New document is intended to define a preferred partnership approach and ensure IFOPA’s independence as a patient organization
At the urging of dedicated Board Member and Research Committee Chair, Moira Liljesthröm, the IFOPA has outlined principles to 
guide the organization and its representatives when engaging with the pharmaceutical industry.
“Moira was a driving force in getting these developed,” says Betsy Bogard, Director, Global Research Development of IFOPA. “She saw the need to create guidelines that define our values and our philosophy of partnering as IFOPA began to engage with more pharmaceutical companies.”
Following Liljesthröm’s vision, Bogard, with input from members of the IFOPA Research Committee and Board of Directors, began drafting the guidelines. The IFOPA Guidelines for Engagement with Pharmaceutical Companies are now available on the IFOPA’s website - click here. Ultimately, the goal of the guidelines is to allow IFOPA to support the development of therapies to meet patient needs while preserving IFOPA’s independence and ability to be an objective voice for people with FOP.
“We hope these are helpful for all stakeholders in the FOP community,” Bogard continues. “The guidelines are transparent and direct. People will be able to see exactly how IFOPA engages with pharmaceutical companies, especially when it comes to accepting funds and engaging in clinical trials.
“It’s our job to represent people with FOP and help protect their rights and privacy as we work towards finding safe and transformative treatments for FOP—and ultimately a cure.”
The guidelines are of interest to Bogard’s colleagues outside the FOP community who have urged her to share them with the wider international rare disease community.
“When we were developing an initial draft, I got input from a few colleagues in my professional network. Many peers felt that these guidelines could be beneficial for other patient organizations focused on rare diseases,” she says.
Bogard has been invited to speak about the IFOPA’s newly drafted engagement guidelines at the Global Genes Rare Patient Advocacy Summit in September of this year. While the particulars have yet to be ironed out, she would like to develop a roundtable to discuss the guidelines and their potential applications.
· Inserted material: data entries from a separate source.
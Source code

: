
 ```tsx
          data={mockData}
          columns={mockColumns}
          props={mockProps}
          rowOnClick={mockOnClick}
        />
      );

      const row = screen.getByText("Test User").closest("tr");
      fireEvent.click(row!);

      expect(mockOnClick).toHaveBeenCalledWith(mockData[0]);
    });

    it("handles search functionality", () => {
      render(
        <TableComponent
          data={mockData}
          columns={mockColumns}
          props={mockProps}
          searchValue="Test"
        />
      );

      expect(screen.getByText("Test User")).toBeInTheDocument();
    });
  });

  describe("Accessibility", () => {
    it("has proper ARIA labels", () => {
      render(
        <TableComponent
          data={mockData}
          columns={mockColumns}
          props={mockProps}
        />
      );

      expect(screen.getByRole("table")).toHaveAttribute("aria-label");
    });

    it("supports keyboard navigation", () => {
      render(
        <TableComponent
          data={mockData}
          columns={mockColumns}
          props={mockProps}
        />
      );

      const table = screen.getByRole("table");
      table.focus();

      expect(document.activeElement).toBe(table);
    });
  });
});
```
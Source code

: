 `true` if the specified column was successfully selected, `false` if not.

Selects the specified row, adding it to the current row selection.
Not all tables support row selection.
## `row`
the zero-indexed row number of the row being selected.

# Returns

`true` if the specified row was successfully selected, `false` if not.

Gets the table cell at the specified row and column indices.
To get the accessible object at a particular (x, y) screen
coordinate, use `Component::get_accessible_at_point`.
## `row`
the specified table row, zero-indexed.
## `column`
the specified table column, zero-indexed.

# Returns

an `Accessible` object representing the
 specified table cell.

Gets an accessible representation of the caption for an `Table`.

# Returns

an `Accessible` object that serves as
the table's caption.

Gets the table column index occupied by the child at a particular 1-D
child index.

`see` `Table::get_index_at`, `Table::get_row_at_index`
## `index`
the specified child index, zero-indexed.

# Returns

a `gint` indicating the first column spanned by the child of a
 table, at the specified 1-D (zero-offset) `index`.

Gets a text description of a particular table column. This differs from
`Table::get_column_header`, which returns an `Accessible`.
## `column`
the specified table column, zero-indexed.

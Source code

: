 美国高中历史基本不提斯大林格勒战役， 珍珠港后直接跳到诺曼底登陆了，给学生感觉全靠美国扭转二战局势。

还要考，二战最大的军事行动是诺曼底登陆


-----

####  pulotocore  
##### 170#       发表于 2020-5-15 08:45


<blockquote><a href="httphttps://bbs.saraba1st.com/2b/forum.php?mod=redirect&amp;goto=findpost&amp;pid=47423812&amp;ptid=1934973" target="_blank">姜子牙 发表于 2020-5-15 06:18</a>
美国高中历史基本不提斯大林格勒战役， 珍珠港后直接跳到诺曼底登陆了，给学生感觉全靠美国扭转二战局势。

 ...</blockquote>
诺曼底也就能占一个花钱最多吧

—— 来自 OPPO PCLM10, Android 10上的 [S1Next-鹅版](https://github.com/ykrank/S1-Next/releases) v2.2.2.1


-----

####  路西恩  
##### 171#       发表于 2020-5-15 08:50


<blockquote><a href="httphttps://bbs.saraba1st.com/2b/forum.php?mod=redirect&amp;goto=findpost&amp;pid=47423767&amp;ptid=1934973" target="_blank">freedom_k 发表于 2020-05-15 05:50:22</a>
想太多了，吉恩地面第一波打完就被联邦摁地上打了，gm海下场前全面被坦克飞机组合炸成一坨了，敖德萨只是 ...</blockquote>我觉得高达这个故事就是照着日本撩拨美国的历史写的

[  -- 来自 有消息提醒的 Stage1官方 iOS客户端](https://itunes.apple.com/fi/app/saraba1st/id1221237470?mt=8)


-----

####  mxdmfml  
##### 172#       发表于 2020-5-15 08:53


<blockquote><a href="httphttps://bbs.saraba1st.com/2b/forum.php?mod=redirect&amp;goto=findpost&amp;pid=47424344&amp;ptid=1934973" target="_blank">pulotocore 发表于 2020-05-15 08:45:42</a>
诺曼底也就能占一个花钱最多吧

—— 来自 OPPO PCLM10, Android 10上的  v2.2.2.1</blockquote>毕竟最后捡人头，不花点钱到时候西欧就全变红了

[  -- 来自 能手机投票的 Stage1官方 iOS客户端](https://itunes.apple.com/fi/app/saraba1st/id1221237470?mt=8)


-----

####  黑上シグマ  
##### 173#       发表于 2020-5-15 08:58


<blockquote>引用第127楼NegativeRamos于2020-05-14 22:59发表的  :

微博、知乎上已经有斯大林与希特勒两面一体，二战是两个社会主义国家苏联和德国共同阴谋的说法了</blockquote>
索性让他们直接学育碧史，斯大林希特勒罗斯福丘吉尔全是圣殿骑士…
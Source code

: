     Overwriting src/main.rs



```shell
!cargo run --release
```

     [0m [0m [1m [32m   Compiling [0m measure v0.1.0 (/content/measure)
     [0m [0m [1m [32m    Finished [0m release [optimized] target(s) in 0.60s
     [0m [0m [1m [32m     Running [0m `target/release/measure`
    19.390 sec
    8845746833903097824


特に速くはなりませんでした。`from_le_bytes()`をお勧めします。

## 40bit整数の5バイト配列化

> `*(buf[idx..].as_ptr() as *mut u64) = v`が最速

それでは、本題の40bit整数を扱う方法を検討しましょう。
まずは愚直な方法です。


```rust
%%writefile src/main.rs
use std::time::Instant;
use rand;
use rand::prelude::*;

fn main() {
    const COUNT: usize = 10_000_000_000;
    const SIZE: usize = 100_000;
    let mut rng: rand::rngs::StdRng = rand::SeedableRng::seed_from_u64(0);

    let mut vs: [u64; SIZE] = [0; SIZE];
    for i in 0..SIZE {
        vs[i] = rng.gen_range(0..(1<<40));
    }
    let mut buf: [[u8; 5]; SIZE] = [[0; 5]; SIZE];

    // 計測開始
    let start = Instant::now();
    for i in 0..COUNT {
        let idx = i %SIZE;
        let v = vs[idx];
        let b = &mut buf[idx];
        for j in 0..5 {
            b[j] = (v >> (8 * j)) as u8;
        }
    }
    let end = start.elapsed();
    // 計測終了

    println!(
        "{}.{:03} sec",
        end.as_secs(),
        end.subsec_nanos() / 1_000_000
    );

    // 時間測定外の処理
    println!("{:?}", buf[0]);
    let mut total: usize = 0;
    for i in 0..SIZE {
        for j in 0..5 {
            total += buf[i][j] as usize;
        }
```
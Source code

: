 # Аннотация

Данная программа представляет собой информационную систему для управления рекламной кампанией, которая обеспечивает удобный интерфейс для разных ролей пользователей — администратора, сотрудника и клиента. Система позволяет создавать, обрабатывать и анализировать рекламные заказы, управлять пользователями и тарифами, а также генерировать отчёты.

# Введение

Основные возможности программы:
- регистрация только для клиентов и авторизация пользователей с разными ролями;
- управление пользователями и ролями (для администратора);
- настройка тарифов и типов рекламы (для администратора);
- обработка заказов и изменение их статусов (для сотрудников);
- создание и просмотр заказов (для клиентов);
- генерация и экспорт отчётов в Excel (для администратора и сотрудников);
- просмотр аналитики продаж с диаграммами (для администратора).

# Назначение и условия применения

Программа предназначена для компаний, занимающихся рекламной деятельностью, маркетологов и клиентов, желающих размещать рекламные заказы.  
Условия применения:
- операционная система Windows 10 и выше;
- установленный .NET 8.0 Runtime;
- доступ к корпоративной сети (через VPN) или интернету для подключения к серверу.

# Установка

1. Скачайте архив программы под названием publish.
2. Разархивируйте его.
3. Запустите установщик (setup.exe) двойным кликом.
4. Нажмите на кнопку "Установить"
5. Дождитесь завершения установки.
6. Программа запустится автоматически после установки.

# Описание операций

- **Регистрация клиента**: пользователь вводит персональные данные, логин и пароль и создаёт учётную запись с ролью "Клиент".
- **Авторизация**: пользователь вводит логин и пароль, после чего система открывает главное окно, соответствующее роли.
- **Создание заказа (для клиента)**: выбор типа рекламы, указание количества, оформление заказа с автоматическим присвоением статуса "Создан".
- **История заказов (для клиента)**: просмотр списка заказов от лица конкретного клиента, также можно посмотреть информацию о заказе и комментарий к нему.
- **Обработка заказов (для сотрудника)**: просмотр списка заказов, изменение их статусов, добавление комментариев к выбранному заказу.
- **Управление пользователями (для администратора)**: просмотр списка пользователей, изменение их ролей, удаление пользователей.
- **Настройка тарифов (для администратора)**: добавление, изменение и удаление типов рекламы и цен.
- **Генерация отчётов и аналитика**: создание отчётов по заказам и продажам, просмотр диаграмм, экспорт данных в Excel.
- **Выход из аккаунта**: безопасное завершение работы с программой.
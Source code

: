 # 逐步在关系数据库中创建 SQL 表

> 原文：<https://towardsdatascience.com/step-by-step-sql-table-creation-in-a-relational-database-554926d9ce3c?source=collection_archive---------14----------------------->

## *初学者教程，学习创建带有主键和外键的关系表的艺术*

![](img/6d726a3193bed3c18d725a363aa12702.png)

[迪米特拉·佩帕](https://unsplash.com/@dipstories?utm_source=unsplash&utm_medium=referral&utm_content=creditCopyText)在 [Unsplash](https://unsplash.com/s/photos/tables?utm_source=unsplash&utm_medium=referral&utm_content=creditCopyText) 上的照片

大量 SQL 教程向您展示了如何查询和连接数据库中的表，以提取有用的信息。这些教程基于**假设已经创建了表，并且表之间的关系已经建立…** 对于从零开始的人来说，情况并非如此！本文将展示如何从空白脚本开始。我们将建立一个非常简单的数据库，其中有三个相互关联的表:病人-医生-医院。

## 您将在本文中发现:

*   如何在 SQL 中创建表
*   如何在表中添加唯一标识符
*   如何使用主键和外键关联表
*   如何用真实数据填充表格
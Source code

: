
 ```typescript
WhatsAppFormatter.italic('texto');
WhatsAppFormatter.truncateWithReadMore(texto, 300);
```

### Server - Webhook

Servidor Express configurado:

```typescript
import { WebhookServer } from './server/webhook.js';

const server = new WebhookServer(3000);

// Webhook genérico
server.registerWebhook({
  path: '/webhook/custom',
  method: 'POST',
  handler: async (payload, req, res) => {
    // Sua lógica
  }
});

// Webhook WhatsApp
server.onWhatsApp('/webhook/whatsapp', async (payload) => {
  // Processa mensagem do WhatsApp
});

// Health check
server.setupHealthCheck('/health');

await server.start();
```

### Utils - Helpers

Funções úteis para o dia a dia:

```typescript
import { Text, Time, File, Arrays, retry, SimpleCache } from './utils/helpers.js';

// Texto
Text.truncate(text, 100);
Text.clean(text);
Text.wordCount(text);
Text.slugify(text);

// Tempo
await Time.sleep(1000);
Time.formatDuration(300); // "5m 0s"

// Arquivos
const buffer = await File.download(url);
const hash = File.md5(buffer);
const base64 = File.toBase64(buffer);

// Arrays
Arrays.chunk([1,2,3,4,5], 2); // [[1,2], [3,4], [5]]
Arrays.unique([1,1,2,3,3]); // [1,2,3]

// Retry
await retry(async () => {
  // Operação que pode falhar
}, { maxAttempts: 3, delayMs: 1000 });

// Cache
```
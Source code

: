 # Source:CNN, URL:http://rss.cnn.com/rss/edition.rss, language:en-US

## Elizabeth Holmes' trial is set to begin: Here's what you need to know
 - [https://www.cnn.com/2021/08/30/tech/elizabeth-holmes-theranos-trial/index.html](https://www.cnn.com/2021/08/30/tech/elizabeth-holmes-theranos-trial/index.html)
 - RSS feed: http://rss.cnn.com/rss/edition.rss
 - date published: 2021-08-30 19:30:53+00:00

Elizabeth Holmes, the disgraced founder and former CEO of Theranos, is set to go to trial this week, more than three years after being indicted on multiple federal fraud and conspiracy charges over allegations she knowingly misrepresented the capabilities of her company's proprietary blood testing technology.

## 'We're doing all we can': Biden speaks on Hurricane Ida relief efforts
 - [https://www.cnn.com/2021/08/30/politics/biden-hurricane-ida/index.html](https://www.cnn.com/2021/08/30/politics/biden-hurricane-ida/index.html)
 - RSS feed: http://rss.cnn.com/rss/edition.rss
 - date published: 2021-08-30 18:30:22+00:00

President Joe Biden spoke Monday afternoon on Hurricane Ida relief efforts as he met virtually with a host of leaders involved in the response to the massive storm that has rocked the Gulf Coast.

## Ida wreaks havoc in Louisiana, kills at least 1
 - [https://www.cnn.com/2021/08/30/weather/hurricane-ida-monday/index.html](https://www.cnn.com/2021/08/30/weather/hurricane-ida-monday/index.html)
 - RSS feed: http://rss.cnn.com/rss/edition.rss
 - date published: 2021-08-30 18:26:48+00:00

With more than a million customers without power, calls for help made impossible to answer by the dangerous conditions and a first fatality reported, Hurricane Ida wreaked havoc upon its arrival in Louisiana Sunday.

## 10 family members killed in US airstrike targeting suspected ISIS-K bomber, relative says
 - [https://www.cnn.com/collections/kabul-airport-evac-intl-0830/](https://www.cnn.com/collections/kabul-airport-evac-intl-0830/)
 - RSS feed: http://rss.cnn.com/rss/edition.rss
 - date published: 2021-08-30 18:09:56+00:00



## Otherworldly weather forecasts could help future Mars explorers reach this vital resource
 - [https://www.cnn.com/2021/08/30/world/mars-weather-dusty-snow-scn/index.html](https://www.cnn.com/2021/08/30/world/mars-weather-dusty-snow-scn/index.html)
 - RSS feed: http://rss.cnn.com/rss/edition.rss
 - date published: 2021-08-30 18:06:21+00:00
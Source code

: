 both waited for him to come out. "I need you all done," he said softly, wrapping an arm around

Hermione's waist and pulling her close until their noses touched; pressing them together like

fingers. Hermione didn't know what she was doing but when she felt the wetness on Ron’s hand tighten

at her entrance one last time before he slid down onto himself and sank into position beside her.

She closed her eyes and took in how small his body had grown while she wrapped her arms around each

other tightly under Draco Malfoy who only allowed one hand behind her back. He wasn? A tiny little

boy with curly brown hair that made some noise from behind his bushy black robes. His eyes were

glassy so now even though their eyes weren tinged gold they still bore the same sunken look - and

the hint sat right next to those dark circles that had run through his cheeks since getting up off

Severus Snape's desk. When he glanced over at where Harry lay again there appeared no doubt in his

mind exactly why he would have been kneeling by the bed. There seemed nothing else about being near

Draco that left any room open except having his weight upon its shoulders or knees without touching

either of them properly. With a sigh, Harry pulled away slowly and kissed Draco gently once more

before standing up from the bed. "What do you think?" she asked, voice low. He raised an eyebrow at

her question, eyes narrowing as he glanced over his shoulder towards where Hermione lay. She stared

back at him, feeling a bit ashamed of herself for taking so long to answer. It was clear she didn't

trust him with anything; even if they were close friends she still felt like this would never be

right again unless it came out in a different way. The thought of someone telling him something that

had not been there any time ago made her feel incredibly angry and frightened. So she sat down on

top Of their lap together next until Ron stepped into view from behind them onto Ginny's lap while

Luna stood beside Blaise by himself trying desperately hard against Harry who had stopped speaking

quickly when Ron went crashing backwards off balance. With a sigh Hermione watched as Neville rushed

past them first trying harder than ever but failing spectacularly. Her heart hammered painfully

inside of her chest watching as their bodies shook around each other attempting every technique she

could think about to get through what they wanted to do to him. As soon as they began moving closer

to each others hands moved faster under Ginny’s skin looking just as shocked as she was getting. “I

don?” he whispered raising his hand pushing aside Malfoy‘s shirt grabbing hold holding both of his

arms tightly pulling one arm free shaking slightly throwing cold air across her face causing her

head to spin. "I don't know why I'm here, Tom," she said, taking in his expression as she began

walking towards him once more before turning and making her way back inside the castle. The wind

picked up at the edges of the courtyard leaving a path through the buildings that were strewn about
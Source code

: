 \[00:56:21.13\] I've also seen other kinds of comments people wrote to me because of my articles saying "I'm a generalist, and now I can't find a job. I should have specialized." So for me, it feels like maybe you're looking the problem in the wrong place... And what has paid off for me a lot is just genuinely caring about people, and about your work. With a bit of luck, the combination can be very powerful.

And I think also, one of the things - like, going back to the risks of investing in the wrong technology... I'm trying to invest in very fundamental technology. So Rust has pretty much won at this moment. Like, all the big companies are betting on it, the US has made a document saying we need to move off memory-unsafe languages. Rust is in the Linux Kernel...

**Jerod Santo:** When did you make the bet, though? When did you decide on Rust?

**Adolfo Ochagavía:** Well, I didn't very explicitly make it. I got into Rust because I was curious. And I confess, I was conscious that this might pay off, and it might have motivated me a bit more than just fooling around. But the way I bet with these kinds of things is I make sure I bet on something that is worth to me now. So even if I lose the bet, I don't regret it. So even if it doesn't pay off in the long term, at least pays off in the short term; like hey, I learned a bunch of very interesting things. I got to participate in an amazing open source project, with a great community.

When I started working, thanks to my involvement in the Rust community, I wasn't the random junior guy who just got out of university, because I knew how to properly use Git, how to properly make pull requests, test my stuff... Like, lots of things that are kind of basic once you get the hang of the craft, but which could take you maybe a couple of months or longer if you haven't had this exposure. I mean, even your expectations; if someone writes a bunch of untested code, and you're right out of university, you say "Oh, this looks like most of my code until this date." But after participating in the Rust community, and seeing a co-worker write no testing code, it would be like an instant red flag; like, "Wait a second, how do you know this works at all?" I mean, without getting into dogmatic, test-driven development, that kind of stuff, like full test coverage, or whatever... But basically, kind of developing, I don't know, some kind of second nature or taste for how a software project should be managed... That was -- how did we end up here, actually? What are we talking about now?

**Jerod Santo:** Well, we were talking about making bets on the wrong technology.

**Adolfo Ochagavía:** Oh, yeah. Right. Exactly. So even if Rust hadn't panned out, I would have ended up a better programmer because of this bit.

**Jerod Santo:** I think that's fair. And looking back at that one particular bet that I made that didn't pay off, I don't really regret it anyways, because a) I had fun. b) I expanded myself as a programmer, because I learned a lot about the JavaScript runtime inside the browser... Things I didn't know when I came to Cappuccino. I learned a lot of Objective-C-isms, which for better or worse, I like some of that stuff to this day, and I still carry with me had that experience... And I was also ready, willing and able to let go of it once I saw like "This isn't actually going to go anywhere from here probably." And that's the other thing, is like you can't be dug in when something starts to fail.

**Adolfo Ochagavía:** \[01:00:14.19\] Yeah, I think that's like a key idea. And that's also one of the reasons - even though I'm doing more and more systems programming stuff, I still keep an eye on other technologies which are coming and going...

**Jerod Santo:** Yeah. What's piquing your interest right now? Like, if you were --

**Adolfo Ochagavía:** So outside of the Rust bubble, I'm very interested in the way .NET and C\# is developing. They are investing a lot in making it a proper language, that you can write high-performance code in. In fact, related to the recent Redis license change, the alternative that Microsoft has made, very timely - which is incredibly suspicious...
“My hope would be to gather patient advocacy leaders as well as representatives from pharmaceutical companies who interact with patient groups like IFOPA,” Bogard explains. “There are powerful forces on both sides of the equation and having thoughtful, well-established guidelines allows us to be respectful of both patients and the pharmaceutical companies we work with to advance research and discover treatments.”
Betsy Bogard works in the rare disease community to support development of transformative therapies. She’s currently the Director of Global Research Development for IFOPA. Her brother Jud has FOP, and her family were early founders and leaders of the IFOPA.